In our previous study, a CAD system was developed for diagnosis of unilateral maxillary sinusitis on panoramic images [5]. Inflamed lesions in the unilateral maxillary sinuses can be detected by comparing the opacities of the left and right sinuses using a subtraction technique. With the assistance of this CAD system, the diagnostic performance of inexperienced observers using panoramic images was improved to resemble that of experienced observers. However, experienced observers showed high performance even without the CAD system, and their performance was not improved by use of the CAD system. Although the present results cannot be directly compared with those of the CAD system, experienced radiologists in both studies showed similarly high performances equivalent to that of the AI system in the present study. The CAD system was solely used to assist observers in rendering interpretations, whereas the AI system can classify sinus diseases by itself and appears to be a possible tool for automated diagnosis because of its high diagnostic performance.

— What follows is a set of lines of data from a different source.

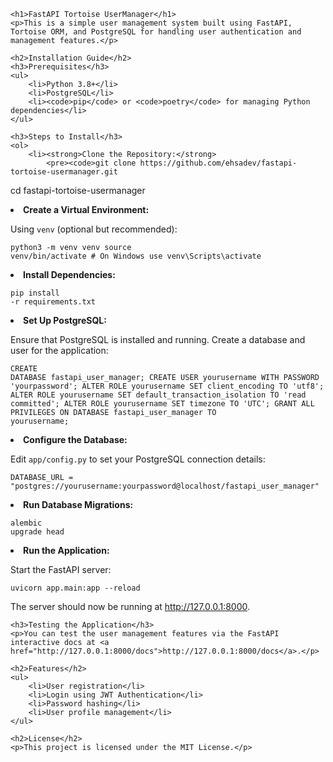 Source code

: 
    <h1>FastAPI Tortoise UserManager</h1>
    <p>This is a simple user management system built using FastAPI, Tortoise ORM, and PostgreSQL for handling user authentication and management features.</p>

    <h2>Installation Guide</h2>
    <h3>Prerequisites</h3>
    <ul>
        <li>Python 3.8+</li>
        <li>PostgreSQL</li>
        <li><code>pip</code> or <code>poetry</code> for managing Python dependencies</li>
    </ul>

    <h3>Steps to Install</h3>
    <ol>
        <li><strong>Clone the Repository:</strong>
            <pre><code>git clone https://github.com/ehsadev/fastapi-tortoise-usermanager.git
cd fastapi-tortoise-usermanager</code></pre>
        </li>
        <li><strong>Create a Virtual Environment:</strong>
            <p>Using <code>venv</code> (optional but recommended):</p>
            <pre><code>python3 -m venv venv
source venv/bin/activate  # On Windows use venv\Scripts\activate</code></pre>
        </li>
        <li><strong>Install Dependencies:</strong>
            <pre><code>pip install -r requirements.txt</code></pre>
        </li>
        <li><strong>Set Up PostgreSQL:</strong>
            <p>Ensure that PostgreSQL is installed and running. Create a database and user for the application:</p>
            <pre><code>CREATE DATABASE fastapi_user_manager;
CREATE USER yourusername WITH PASSWORD 'yourpassword';
ALTER ROLE yourusername SET client_encoding TO 'utf8';
ALTER ROLE yourusername SET default_transaction_isolation TO 'read committed';
ALTER ROLE yourusername SET timezone TO 'UTC';
GRANT ALL PRIVILEGES ON DATABASE fastapi_user_manager TO yourusername;</code></pre>
        </li>
        <li><strong>Configure the Database:</strong>
            <p>Edit <code>app/config.py</code> to set your PostgreSQL connection details:</p>
            <pre><code>DATABASE_URL = "postgres://yourusername:yourpassword@localhost/fastapi_user_manager"</code></pre>
        </li>
        <li><strong>Run Database Migrations:</strong>
            <pre><code>alembic upgrade head</code></pre>
        </li>
        <li><strong>Run the Application:</strong>
            <p>Start the FastAPI server:</p>
            <pre><code>uvicorn app.main:app --reload</code></pre>
            <p>The server should now be running at <a href="http://127.0.0.1:8000">http://127.0.0.1:8000</a>.</p>
        </li>
    </ol>

    <h3>Testing the Application</h3>
    <p>You can test the user management features via the FastAPI interactive docs at <a href="http://127.0.0.1:8000/docs">http://127.0.0.1:8000/docs</a>.</p>

    <h2>Features</h2>
    <ul>
        <li>User registration</li>
        <li>Login using JWT Authentication</li>
        <li>Password hashing</li>
        <li>User profile management</li>
    </ul>

    <h2>License</h2>
    <p>This project is licensed under the MIT License.</p>
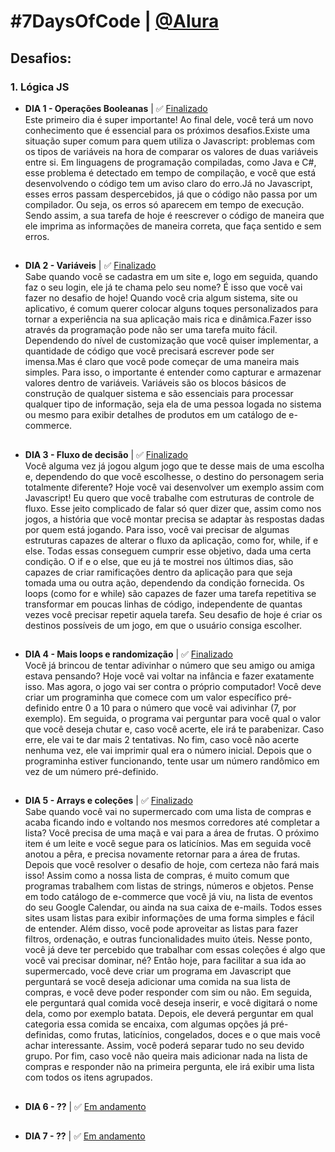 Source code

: # #7DaysOfCode | [@Alura](https://7daysofcode.io/)

## Desafios:

### 1. Lógica JS

* **DIA 1 - Operações Booleanas** | ✅ [Finalizado](https://github.com/maysalgalante/7DaysOfCode_Logica_JS/blob/ccc3f06c0cae2e6ee6676f78bdcc76cfbbf02060/dia1.js)<br> 
Este primeiro dia é super importante! Ao final dele, você terá um novo conhecimento que é essencial para os próximos desafios.Existe uma situação super comum para quem utiliza o Javascript: problemas com os tipos de variáveis na hora de comparar os valores de duas variáveis entre si. Em linguagens de programação compiladas, como Java e C#, esse problema é detectado em tempo de compilação, e você que está desenvolvendo o código tem um aviso claro do erro.Já no Javascript, esses erros passam despercebidos, já que o código não passa por um compilador. Ou seja, os erros só aparecem em tempo de execução. Sendo assim, a sua tarefa de hoje é reescrever o código de maneira que ele imprima as informações de maneira correta, que faça sentido e sem erros.
##
* **DIA 2 - Variáveis** | ✅ [Finalizado](https://github.com/maysalgalante/7DaysOfCode_Logica_JS/blob/d99ec9e98cacf438f25b70c432a62d5ed9f26796/dia2.js)<br> 
Sabe quando você se cadastra em um site e, logo em seguida, quando faz o seu login, ele já te chama pelo seu nome? É isso que você vai fazer no desafio de hoje!
Quando você cria algum sistema, site ou aplicativo, é comum querer colocar alguns toques personalizados para tornar a experiência na sua aplicação mais rica e dinâmica.Fazer isso através da programação pode não ser uma tarefa muito fácil. Dependendo do nível de customização que você quiser implementar, a quantidade de código que você precisará escrever pode ser imensa.Mas é claro que você pode começar de uma maneira mais simples. Para isso, o importante é entender como capturar e armazenar valores dentro de variáveis. Variáveis são os blocos básicos de construção de qualquer sistema e são essenciais para processar qualquer tipo de informação, seja ela de uma pessoa logada no sistema ou mesmo para exibir detalhes de produtos em um catálogo de e-commerce.
##
* **DIA 3 - Fluxo de decisão** | ✅ [Finalizado](https://github.com/maysalgalante/7DaysOfCode_Logica_JS/blob/8dcefe7964d23a614d426f8391403163f83b8117/dia3.js)<br> 
Você alguma vez já jogou algum jogo que te desse mais de uma escolha e, dependendo do que você escolhesse, o destino do personagem seria totalmente diferente?
Hoje você vai desenvolver um exemplo assim com Javascript! Eu quero que você trabalhe com estruturas de controle de fluxo. Esse jeito complicado de falar só quer dizer que, assim como nos jogos, a história que você montar precisa se adaptar às respostas dadas por quem está jogando. Para isso, você vai precisar de algumas estruturas capazes de alterar o fluxo da aplicação, como for, while, if e else. Todas essas conseguem cumprir esse objetivo, dada uma certa condição. O if e o else, que eu já te mostrei nos últimos dias, são capazes de criar ramificações dentro da aplicação para que seja tomada uma ou outra ação, dependendo da condição fornecida. Os loops (como for e while) são capazes de fazer uma tarefa repetitiva se transformar em poucas linhas de código, independente de quantas vezes você precisar repetir aquela tarefa. Seu desafio de hoje é criar os destinos possíveis de um jogo, em que o usuário consiga escolher.
##
* **DIA 4 - Mais loops e randomização** | ✅ [Finalizado](https://github.com/maysalgalante/7DaysOfCode_Logica_JS/blob/8dcefe7964d23a614d426f8391403163f83b8117/dia4.js)<br> 
Você já brincou de tentar adivinhar o número que seu amigo ou amiga estava pensando? Hoje você vai voltar na infância e fazer exatamente isso. Mas agora, o jogo vai ser contra o próprio computador! Você deve criar um programinha que comece com um valor específico pré-definido entre 0 a 10 para o número que você vai adivinhar (7, por exemplo). Em seguida, o programa vai perguntar para você qual o valor que você deseja chutar e, caso você acerte, ele irá te parabenizar. Caso erre, ele vai te dar mais 2 tentativas. No fim, caso você não acerte nenhuma vez, ele vai imprimir qual era o número inicial. Depois que o programinha estiver funcionando, tente usar um número randômico em vez de um número pré-definido.
##
* **DIA 5 - Arrays e coleções** | ✅ [Finalizado](https://github.com/maysalgalante/7DaysOfCode_Logica_JS/blob/8dcefe7964d23a614d426f8391403163f83b8117/dia5.js)<br> 
Sabe quando você vai no supermercado com uma lista de compras e acaba ficando indo e voltando nos mesmos corredores até completar a lista? Você precisa de uma maçã e vai para a área de frutas. O próximo item é um leite e você segue para os laticínios. Mas em seguida você anotou a pêra, e precisa novamente retornar para a área de frutas. Depois que você resolver o desafio de hoje, com certeza não fará mais isso! Assim como a nossa lista de compras, é muito comum que programas trabalhem com listas de strings, números e objetos. Pense em todo catálogo de e-commerce que você já viu, na lista de eventos do seu Google Calendar, ou ainda na sua caixa de e-mails. Todos esses sites usam listas para exibir informações de uma forma simples e fácil de entender. Além disso, você pode aproveitar as listas para fazer filtros, ordenação, e outras funcionalidades muito úteis. Nesse ponto, você já deve ter percebido que trabalhar com essas coleções é algo que você vai precisar dominar, né?
Então hoje, para facilitar a sua ida ao supermercado, você deve criar um programa em Javascript que perguntará se você deseja adicionar uma comida na sua lista de compras, e você deve poder responder com sim ou não. Em seguida, ele perguntará qual comida você deseja inserir, e você digitará o nome dela, como por exemplo batata.
Depois, ele deverá perguntar em qual categoria essa comida se encaixa, com algumas opções já pré-definidas, como frutas, laticínios, congelados, doces e o que mais você achar interessante. Assim, você poderá separar tudo no seu devido grupo. Por fim, caso você não queira mais adicionar nada na lista de compras e responder não na primeira pergunta, ele irá exibir uma lista com todos os itens agrupados.
##
* **DIA 6 - ??** | ✅ [Em andamento](https://github.com/maysalgalante/7DaysOfCode_Logica_JS/blob/8dcefe7964d23a614d426f8391403163f83b8117/dia6.js)<br> 
##
* **DIA 7 - ??** | ✅ [Em andamento](https://github.com/maysalgalante/7DaysOfCode_Logica_JS/blob/8dcefe7964d23a614d426f8391403163f83b8117/dia7.js)<br> 
##
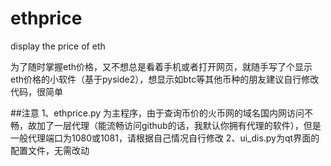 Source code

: # ethprice
display the price of eth

为了随时掌握eth价格，又不想总是看着手机或者打开网页，就随手写了个显示eth价格的小软件（基于pyside2），想显示如btc等其他币种的朋友建议自行修改代码，很简单


##注意
1、ethprice.py 为主程序，由于查询币价的火币网的域名国内网访问不畅，故加了一层代理（能流畅访问github的话，我默认你拥有代理的软件），但是一般代理端口为1080或1081，请根据自己情况自行修改
2、ui_dis.py为qt界面的配置文件，无需改动



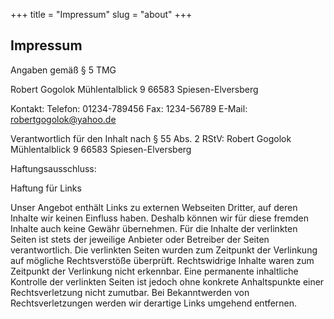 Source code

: +++
title = "Impressum"
slug =  "about"
+++

## Impressum

Angaben gemäß § 5 TMG

Robert Gogolok
Mühlentalblick 9
66583 Spiesen-Elversberg

Kontakt:
Telefon: 01234-789456
Fax: 1234-56789
E-Mail: robertgogolok@yahoo.de

Verantwortlich für den Inhalt nach § 55 Abs. 2 RStV:
Robert Gogolok
Mühlentalblick 9
66583 Spiesen-Elversberg

Haftungsausschluss:

Haftung für Links

Unser Angebot enthält Links zu externen Webseiten Dritter, auf deren Inhalte wir keinen Einfluss haben. Deshalb können wir für diese fremden Inhalte auch keine Gewähr übernehmen. Für die Inhalte der verlinkten Seiten ist stets der jeweilige Anbieter oder Betreiber der Seiten verantwortlich. Die verlinkten Seiten wurden zum Zeitpunkt der Verlinkung auf mögliche Rechtsverstöße überprüft. Rechtswidrige Inhalte waren zum Zeitpunkt der Verlinkung nicht erkennbar. Eine permanente inhaltliche Kontrolle der verlinkten Seiten ist jedoch ohne konkrete Anhaltspunkte einer Rechtsverletzung nicht zumutbar. Bei Bekanntwerden von Rechtsverletzungen werden wir derartige Links umgehend entfernen.
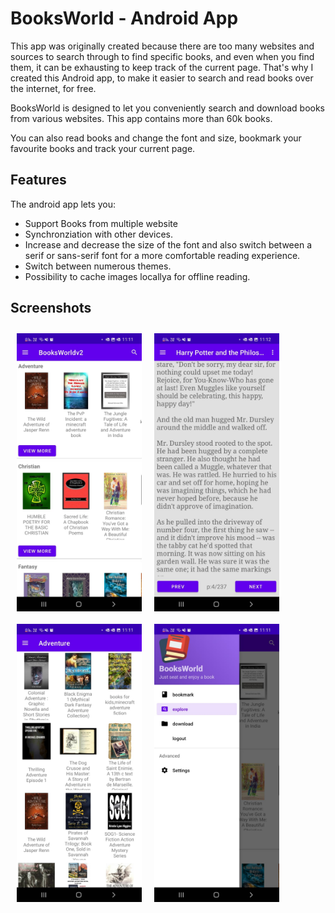 # BooksWorld - Android App
This app was originally created because there are too many websites and sources to search through to find specific books, and even when you find them, it can be exhausting to keep track of the current page. That's why I created this Android app, to make it easier to search and read books over the internet, for free.

BooksWorld is designed to let you conveniently search and download books from various websites. This app contains more than 60k books.

You can also read books and change the font and size, bookmark your favourite books and track your current page.
## Features

The android app lets you:
- Support Books from multiple website
- Synchronziation with other devices.
- Increase and decrease the size of the font and also switch between a serif or sans-serif font for a more comfortable reading experience.
- Switch between numerous themes.
- Possibility to cache images locallya for offline reading.

## Screenshots
[<img src="/images/explore.jpeg" align="left"
width="200"
    hspace="10" vspace="10">](/images/explore.jpeg)

[<img src="/images/bookmark.jpeg" align="left"
width="200"
    hspace="10" vspace="10">](/images/bookmark.jpeg)

[<img src="/images/category.jpeg" align="left"
width="200"
    hspace="10" vspace="10">](/images/category.jpeg)

[<img src="/images/settings.jpeg" align="left"
width="200"
    hspace="10" vspace="10">](/images/settings.jpeg)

During diagnosis of maxillary sinus diseases on panoramic images, radiologists often pay attention to sinus appearance changes, such as morphology and density, and simultaneously compare them with those of the contralateral sinus. According to these considerations and our previous study on the CAD system, it may be preferable that the image patches are cropped from the ROIs to include the bilateral sinuses in cases of unilateral sinusitis. In clinics, however, there are patients with bilateral sinus diseases or bilateral healthy sinuses. Moreover, the diagnostic process using AI may differ from that by human radiologists. In addition, image reversion was used during the data augmentation process, indicating that the left and right sides of the image patches were treated in the same manner. Therefore, the learning model in the present study was created for single sinuses and the results showed sufficiently high diagnostic performance. However, additional verification with ROIs including both sinuses may be necessary for more advanced results.

The present study can be assigned as part of a body of research aiming to develop a completely automated system for diagnosis on panoramic images. Many issues need to be resolved to accomplish this purpose. Although the image patches were created semi-automatically using commercially available software in the present study, development of a fully automated image segmentation procedure is a significant task required to reach the final goal. Further research should be promoted with the aim of clinical application, by increasing training datasets to include images obtained from different panoramic units in other facilities and creating more accurate deep-learning models.